BEGIN Supplied records

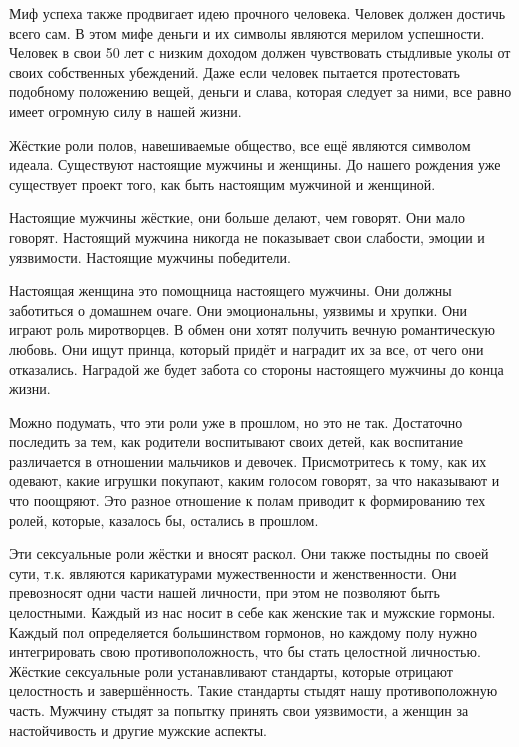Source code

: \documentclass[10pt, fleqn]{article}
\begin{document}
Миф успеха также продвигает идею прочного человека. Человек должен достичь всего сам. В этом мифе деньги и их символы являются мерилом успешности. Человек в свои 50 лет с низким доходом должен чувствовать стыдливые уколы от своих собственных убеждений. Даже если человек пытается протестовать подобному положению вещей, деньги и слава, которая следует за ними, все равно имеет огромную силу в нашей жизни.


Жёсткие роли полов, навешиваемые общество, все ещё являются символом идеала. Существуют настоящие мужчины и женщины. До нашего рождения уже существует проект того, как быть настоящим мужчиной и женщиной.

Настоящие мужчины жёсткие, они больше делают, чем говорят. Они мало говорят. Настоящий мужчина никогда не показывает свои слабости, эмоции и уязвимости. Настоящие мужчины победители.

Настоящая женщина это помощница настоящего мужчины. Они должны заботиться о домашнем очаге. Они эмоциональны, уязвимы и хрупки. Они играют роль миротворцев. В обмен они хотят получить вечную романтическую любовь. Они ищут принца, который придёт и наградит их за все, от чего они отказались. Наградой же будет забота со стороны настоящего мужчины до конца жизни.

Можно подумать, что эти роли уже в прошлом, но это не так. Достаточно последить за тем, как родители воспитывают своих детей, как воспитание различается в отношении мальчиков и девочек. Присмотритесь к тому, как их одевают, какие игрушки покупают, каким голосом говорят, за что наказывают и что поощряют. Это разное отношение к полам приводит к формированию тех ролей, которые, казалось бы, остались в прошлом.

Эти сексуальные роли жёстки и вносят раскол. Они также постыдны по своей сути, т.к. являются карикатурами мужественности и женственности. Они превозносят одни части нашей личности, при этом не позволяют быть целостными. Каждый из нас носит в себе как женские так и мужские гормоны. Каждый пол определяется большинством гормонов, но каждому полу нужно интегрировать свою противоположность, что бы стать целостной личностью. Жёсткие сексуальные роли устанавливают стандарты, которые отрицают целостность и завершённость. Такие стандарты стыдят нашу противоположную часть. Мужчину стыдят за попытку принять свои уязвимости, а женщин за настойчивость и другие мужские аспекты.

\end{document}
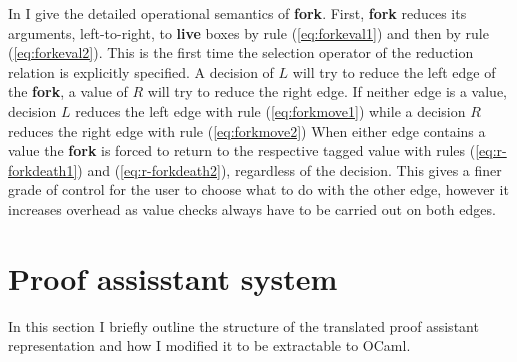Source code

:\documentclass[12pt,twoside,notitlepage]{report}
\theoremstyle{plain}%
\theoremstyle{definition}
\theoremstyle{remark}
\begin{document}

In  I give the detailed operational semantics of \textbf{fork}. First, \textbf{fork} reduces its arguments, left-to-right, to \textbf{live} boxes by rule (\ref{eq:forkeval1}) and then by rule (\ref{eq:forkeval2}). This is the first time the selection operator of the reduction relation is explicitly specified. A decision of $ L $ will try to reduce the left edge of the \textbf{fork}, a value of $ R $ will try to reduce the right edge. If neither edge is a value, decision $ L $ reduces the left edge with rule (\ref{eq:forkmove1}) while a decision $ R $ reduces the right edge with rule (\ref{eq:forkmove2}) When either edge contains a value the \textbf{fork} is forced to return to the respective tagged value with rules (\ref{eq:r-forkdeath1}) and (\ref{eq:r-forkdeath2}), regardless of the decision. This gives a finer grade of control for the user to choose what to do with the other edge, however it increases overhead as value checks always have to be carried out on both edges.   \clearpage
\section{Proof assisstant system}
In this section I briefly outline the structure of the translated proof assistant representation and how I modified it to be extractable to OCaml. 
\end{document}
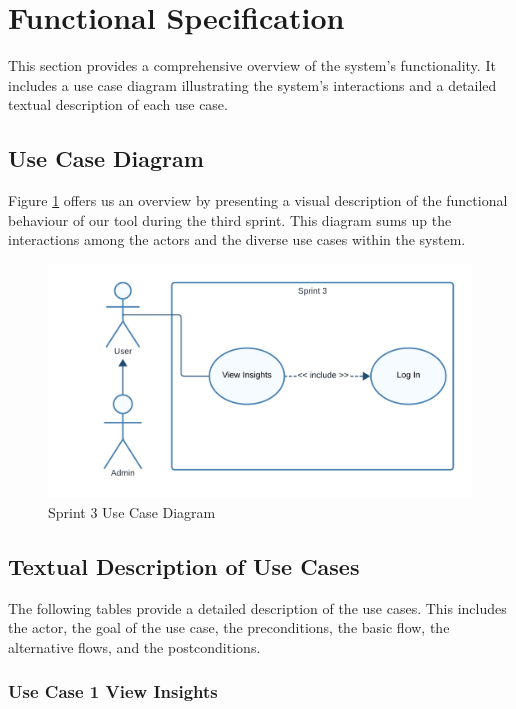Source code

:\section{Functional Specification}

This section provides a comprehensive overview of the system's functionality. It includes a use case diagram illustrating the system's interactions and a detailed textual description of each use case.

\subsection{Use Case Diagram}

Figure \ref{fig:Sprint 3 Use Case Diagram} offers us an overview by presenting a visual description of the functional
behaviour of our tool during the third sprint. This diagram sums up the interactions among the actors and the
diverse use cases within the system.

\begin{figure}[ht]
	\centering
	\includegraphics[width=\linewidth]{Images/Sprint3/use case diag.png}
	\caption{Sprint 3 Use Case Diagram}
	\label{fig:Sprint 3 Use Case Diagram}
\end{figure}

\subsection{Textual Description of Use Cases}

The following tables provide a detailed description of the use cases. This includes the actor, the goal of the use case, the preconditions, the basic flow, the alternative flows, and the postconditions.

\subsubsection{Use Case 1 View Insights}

END Supplied records

What you are asked to do => Each line above that has the word "говорят" must be copied.

Result of the task =>
Настоящие мужчины жёсткие, они больше делают, чем говорят. Они мало говорят. Настоящий мужчина никогда не показывает свои слабости, эмоции и уязвимости. Настоящие мужчины победители.
Можно подумать, что эти роли уже в прошлом, но это не так. Достаточно последить за тем, как родители воспитывают своих детей, как воспитание различается в отношении мальчиков и девочек. Присмотритесь к тому, как их одевают, какие игрушки покупают, каким голосом говорят, за что наказывают и что поощряют. Это разное отношение к полам приводит к формированию тех ролей, которые, казалось бы, остались в прошлом.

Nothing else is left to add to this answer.